I…. cannot…. keep… my eyes open… this morning.

Seriously. It’s 5:25 am and usually at this point, I’m into writing what I want to say for the day. I get up at 4:50 am to meditate, pray, and write. Everything is very difficult this morning because I am exhausted. I’m not sure why… but just picking out a picture was agonizing because I keep dozing off while looking through pictures. No lie.

So… this one.

The comfort and coziness of this picture… I literally just stopped to think a moment and dozed off again. What in the actual world.

So, this morning, grace. Yes, grace. That’s my topic. I’m winging this here, friends. I love to write in the mornings. This has become my thing, my me time, and I love the words that usually come so easily. I love how God speaks through me, how I can use what I’ve learned and been through, and even my current health journey to reach other people.

So right now, I could get really mad at myself. I could be really frustrated and fed up and feel guilty for not being able to get myself going this morning like I normally do.

But, I’m not. I won’t. I’m human too and for whatever reason my body is very tired today. I’m not going to beat myself up over it. I could have just skipped writing all together, but somehow that didn’t feel right either.

Every day, we are all doing the best we can. And that is what is most important… doing the best we can. The thing is – our best looks different from day to day. Some mornings, I am on fire, and others I can barely move. Apparently.

I am going to give myself grace today because I am doing the best I can, which is the most I can do at any given moment. And if I’m giving my best, I can be satisfied with that, even if it doesn’t match up to what I normally do on any given day. Today, this is my best… and that’s ok.

Whatever you have to offer today – despite how it compares to other days – if you are giving your best, give yourself grace. Allow yourself to feel successful rather than guilty just because today doesn’t measure up to your other days. Accept where you are today, how you are today, and love yourself through it.

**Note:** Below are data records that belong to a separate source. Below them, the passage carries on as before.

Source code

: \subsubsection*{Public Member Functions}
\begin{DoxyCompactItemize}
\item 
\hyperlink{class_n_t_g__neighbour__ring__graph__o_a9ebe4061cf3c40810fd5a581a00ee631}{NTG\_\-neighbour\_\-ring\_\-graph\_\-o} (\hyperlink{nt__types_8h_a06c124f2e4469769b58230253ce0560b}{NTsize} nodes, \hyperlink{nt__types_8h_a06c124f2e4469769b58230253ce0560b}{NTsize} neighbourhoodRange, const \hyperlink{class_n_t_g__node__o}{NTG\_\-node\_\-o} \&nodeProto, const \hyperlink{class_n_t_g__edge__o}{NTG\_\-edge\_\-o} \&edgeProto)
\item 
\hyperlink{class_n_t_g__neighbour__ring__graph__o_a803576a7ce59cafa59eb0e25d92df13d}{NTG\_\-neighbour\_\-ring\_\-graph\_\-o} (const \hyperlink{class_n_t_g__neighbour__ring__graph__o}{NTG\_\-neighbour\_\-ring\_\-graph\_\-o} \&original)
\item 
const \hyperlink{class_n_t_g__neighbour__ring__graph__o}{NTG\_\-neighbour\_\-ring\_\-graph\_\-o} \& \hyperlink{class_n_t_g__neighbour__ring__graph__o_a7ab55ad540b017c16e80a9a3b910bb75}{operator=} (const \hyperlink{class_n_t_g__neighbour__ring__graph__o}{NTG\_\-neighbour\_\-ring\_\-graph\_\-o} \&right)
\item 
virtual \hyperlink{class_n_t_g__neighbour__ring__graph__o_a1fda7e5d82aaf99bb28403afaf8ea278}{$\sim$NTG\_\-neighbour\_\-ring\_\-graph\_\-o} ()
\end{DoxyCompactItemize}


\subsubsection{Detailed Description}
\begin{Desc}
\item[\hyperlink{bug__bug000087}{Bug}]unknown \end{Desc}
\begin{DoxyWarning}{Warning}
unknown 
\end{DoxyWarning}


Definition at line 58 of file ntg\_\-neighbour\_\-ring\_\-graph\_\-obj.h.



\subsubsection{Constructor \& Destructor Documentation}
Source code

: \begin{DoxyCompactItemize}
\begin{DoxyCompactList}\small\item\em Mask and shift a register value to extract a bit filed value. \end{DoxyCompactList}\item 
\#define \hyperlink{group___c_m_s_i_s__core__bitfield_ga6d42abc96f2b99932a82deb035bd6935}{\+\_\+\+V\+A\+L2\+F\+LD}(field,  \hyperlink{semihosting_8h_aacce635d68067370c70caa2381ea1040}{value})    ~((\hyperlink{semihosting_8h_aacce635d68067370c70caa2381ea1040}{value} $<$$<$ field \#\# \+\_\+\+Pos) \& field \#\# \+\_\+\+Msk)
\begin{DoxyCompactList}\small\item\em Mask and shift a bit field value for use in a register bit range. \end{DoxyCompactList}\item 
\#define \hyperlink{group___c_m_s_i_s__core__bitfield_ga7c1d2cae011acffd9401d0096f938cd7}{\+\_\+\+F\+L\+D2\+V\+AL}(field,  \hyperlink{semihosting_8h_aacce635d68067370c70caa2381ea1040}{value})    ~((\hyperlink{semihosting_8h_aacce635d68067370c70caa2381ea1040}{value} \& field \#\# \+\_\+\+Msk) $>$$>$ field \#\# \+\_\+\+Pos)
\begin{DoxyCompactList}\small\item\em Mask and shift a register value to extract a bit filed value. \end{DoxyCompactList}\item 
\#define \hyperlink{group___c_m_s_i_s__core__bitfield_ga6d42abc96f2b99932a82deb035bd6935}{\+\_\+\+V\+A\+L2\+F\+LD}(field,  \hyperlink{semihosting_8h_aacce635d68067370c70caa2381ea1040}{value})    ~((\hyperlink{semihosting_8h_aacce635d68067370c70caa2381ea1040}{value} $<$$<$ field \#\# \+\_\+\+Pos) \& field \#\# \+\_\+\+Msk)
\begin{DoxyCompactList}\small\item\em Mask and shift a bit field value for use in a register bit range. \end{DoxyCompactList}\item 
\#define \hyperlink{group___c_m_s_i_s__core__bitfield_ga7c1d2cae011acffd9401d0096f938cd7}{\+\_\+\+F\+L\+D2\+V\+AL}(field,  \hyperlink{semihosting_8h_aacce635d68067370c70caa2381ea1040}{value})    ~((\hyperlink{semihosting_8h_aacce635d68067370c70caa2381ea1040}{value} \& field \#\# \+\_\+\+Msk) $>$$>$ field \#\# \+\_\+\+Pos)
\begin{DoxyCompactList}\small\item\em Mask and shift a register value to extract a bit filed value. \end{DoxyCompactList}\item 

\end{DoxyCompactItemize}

Really, you are amazing. What you accomplish every day, even on your exhausted days, is quite extraordinary. Because you never give up, you never give in, you keep going. Be proud of that, my friend. Give yourself some credit. Pat yourself on the back and keep moving forward. Keep doing your best, whatever that looks like.

You’ve got this, and it can still be a good day, even if it doesn’t look like a typical day.